De plus, le règlement européen UE 2081/92, validé par la France, dispose très précisément que :
« les A.O.P. sont protégées contre toute utilisation commerciale, directe ou indirecte, d’une dénomination enregistrée pour des produits non couverts ».
Tout cela est très clair. C ‘est à partir de là que commence l’embrouillamini, pour ne pas dire l’imposture.
 

UNE SITUATION PRÉSENTE COMPLEXE, APPAREMMENT SANS ISSUE
 
La Normandie est la cible
Dans la dénomination « Camembert de Normandie », il y a deux éléments à considérer : d’une part une définition du produit élaboré selon des méthodes traditionnelles avec des ingrédients déterminés – nous y reviendrons –, d’autre part, une origine géographique, la Normandie. C’est cet élément essentiel qui va poser question et à propos duquel les fabricants de fromages hors A.O.P. vont essayer de jouer.
Peut-on, disent-ils, contester le fait qu’un fromage « fabriqué » en Normandie ne puisse se parer de l’appellation « Camembert fabriqué en Normandie » ?
Non, prétendent-ils : nombre d’usines fromagères de Normandie « fabriquent » indiscutablement des fromages que n’importe quel consommateur dénommera « camemberts », puisque, depuis 1926, le terme et le produit sont tombés dans le domaine public.
Ils font semblant d’ignorer le règlement européen cité plus haut. « C’est un détournement d’identité », fulminent les producteurs de fromages A.O.P… « C’est un subterfuge que ce « fabriqué en Normandie », une dysconformité dans laquelle se sont installés les industriels alors que certains laits arrivent des pays de l’Est, parfois en poudre ! » (Périco Légasse, in Le Figaro). Ce que défendent les partisans du « Camembert de Normandie », c’est l’ensemble de la filière, de l’herbe au produit fini, en passant par un troupeau à identité prononcée et des process qui, disent-ils » en font un produit noble.
Le lobby laitier hors A.O.P. qui voudrait récupérer le terme Normandie (une identification prestigieuse) va inviter, le bon apôtre, les tenants de l’A.O.P. à opter pour des mentions « fabriqué dans le Calvados », « fabriqué dans l’Orne », « fabriqué dans la Manche »… La ficelle est un peu grosse, mais s’appuie sur une disposition contestable de l’A.O.P., telle que définie par l’I.N.A.O., qui a restreint la zone géographique des producteurs A.O.P. aux trois départements bas-normands (et à quelques cantons de l’Eure).

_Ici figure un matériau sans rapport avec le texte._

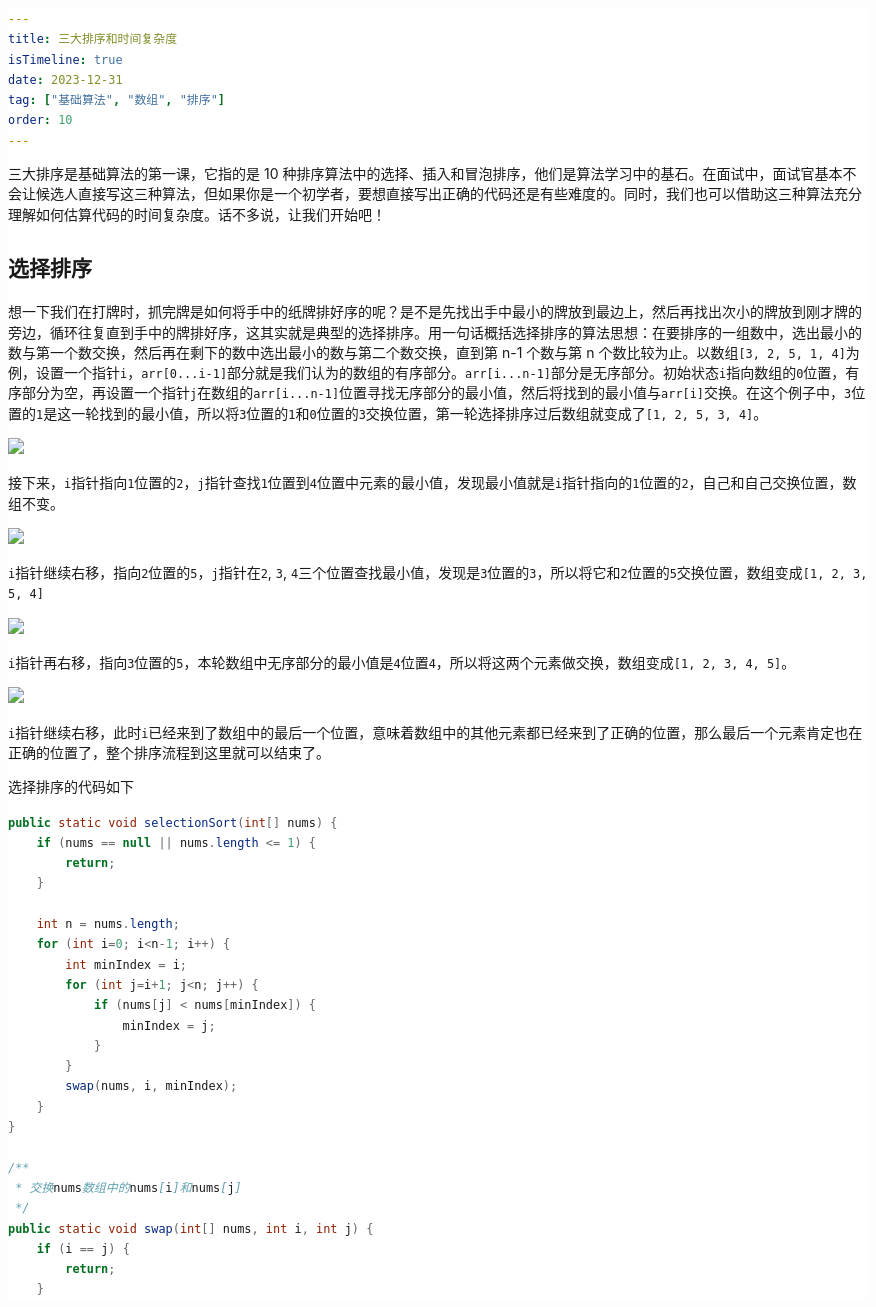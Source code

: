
 ```yaml
---
title: 三大排序和时间复杂度
isTimeline: true
date: 2023-12-31
tag: ["基础算法", "数组", "排序"]
order: 10
---
```


三大排序是基础算法的第一课，它指的是 10 种排序算法中的选择、插入和冒泡排序，他们是算法学习中的基石。在面试中，面试官基本不会让候选人直接写这三种算法，但如果你是一个初学者，要想直接写出正确的代码还是有些难度的。同时，我们也可以借助这三种算法充分理解如何估算代码的时间复杂度。话不多说，让我们开始吧！

## 选择排序

想一下我们在打牌时，抓完牌是如何将手中的纸牌排好序的呢？是不是先找出手中最小的牌放到最边上，然后再找出次小的牌放到刚才牌的旁边，循环往复直到手中的牌排好序，这其实就是典型的选择排序。用一句话概括选择排序的算法思想：在要排序的一组数中，选出最小的数与第一个数交换，然后再在剩下的数中选出最小的数与第二个数交换，直到第 n-1 个数与第 n 个数比较为止。以数组`[3, 2, 5, 1, 4]`为例，设置一个指针`i`，`arr[0...i-1]`部分就是我们认为的数组的有序部分。`arr[i...n-1]`部分是无序部分。初始状态`i`指向数组的`0`位置，有序部分为空，再设置一个指针`j`在数组的`arr[i...n-1]`位置寻找无序部分的最小值，然后将找到的最小值与`arr[i]`交换。在这个例子中，`3`位置的`1`是这一轮找到的最小值，所以将`3`位置的`1`和`0`位置的`3`交换位置，第一轮选择排序过后数组就变成了`[1, 2, 5, 3, 4]`。

![](https://ddf-typora-pics.oss-cn-shanghai.aliyuncs.com/picGo202312072107579.png)

接下来，`i`指针指向`1`位置的`2`，`j`指针查找`1`位置到`4`位置中元素的最小值，发现最小值就是`i`指针指向的`1`位置的`2`，自己和自己交换位置，数组不变。

![](https://ddf-typora-pics.oss-cn-shanghai.aliyuncs.com/picGo202312072108379.png)

`i`指针继续右移，指向`2`位置的`5`，`j`指针在`2`, `3`, `4`三个位置查找最小值，发现是`3`位置的`3`，所以将它和`2`位置的`5`交换位置，数组变成`[1, 2, 3, 5, 4]`

![](https://ddf-typora-pics.oss-cn-shanghai.aliyuncs.com/picGo202312072109818.png)

`i`指针再右移，指向`3`位置的`5`，本轮数组中无序部分的最小值是`4`位置`4`，所以将这两个元素做交换，数组变成`[1, 2, 3, 4, 5]`。

![](https://ddf-typora-pics.oss-cn-shanghai.aliyuncs.com/picGo202312072112119.png)

`i`指针继续右移，此时`i`已经来到了数组中的最后一个位置，意味着数组中的其他元素都已经来到了正确的位置，那么最后一个元素肯定也在正确的位置了，整个排序流程到这里就可以结束了。

选择排序的代码如下

```java
public static void selectionSort(int[] nums) {
    if (nums == null || nums.length <= 1) {
        return;
    }

    int n = nums.length;
    for (int i=0; i<n-1; i++) {
        int minIndex = i;
        for (int j=i+1; j<n; j++) {
            if (nums[j] < nums[minIndex]) {
                minIndex = j;
            }
        }
        swap(nums, i, minIndex);
    }
}

/**
 * 交换nums数组中的nums[i]和nums[j]
 */
public static void swap(int[] nums, int i, int j) {
    if (i == j) {
        return;
    }

```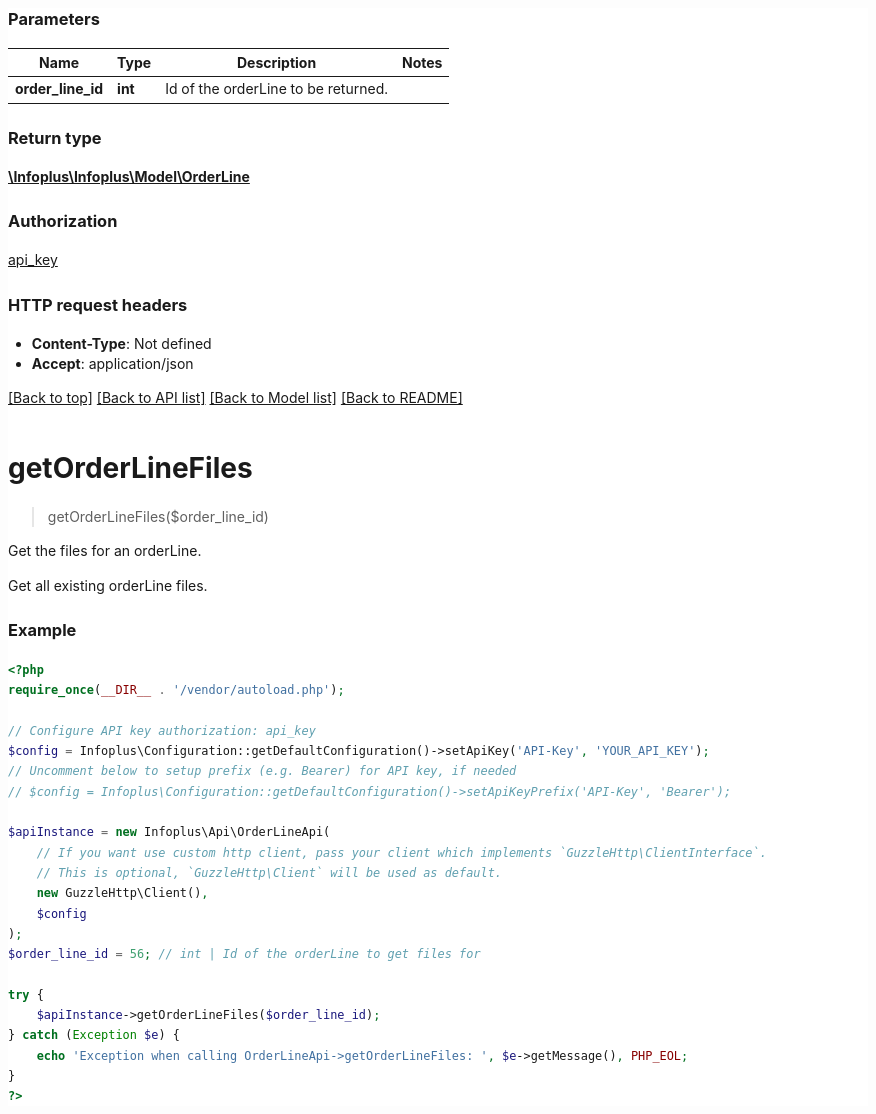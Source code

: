 ### Parameters

Name | Type | Description  | Notes
------------- | ------------- | ------------- | -------------
 **order_line_id** | **int**| Id of the orderLine to be returned. |

### Return type

[**\Infoplus\Infoplus\Model\OrderLine**](../Model/OrderLine.md)

### Authorization

[api_key](../../README.md#api_key)

### HTTP request headers

 - **Content-Type**: Not defined
 - **Accept**: application/json

[[Back to top]](#) [[Back to API list]](../../README.md#documentation-for-api-endpoints) [[Back to Model list]](../../README.md#documentation-for-models) [[Back to README]](../../README.md)

# **getOrderLineFiles**
> getOrderLineFiles($order_line_id)

Get the files for an orderLine.

Get all existing orderLine files.

### Example
```php
<?php
require_once(__DIR__ . '/vendor/autoload.php');

// Configure API key authorization: api_key
$config = Infoplus\Configuration::getDefaultConfiguration()->setApiKey('API-Key', 'YOUR_API_KEY');
// Uncomment below to setup prefix (e.g. Bearer) for API key, if needed
// $config = Infoplus\Configuration::getDefaultConfiguration()->setApiKeyPrefix('API-Key', 'Bearer');

$apiInstance = new Infoplus\Api\OrderLineApi(
    // If you want use custom http client, pass your client which implements `GuzzleHttp\ClientInterface`.
    // This is optional, `GuzzleHttp\Client` will be used as default.
    new GuzzleHttp\Client(),
    $config
);
$order_line_id = 56; // int | Id of the orderLine to get files for

try {
    $apiInstance->getOrderLineFiles($order_line_id);
} catch (Exception $e) {
    echo 'Exception when calling OrderLineApi->getOrderLineFiles: ', $e->getMessage(), PHP_EOL;
}
?>
```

N’oublions pas qu’avant le 1er janvier 2016, la Normandie n’existe pas en tant que Région et qu’elle est divisée en deux pseudo-régions… Il n’y a pas une attitude globale des producteurs de fromages de camembert, même élaborés dans les règles. Prenons un exemple : la fromagerie des Cinq frères, de la famille Bréant, à Bermonville, dans le Pays de Caux, fabrique, selon toutes les règles de la tradition, des camemberts qui n’ont pas le droit à l’appellation A.O.P. Leurs qualités les font apprécier sur toutes les bonnes tables de la Région et dans les épiceries fines de Seine-Maritime…
 
Le poids respectif de la production de « camemberts fabriqués en Normandie » (60 000 tonnes, auxquelles il faudrait ajouter 8 000 tonnes produites hors Normandie, mais largement distribués dans les grandes surfaces de Normandie…) et celle des « Camemberts de Normandie » - A.O.P. - (5 600 onnes), montre à l’évidence qu’il y a une lutte entre le pot de fer et le pot de terre.
 
L’offensive des industriels
Quels sont les arguments des industriels fromagers (en dehors de l’essai de récupération de l’origine géographique) ? Ils occupent l’essentiel du marché et peuvent, de ce fait, se targuer d’une approbation des consommateurs. Les prix sont moins élevés, les produits moins typés et toujours réguliers et, surtout, ils peuvent accéder aux marchés extérieurs…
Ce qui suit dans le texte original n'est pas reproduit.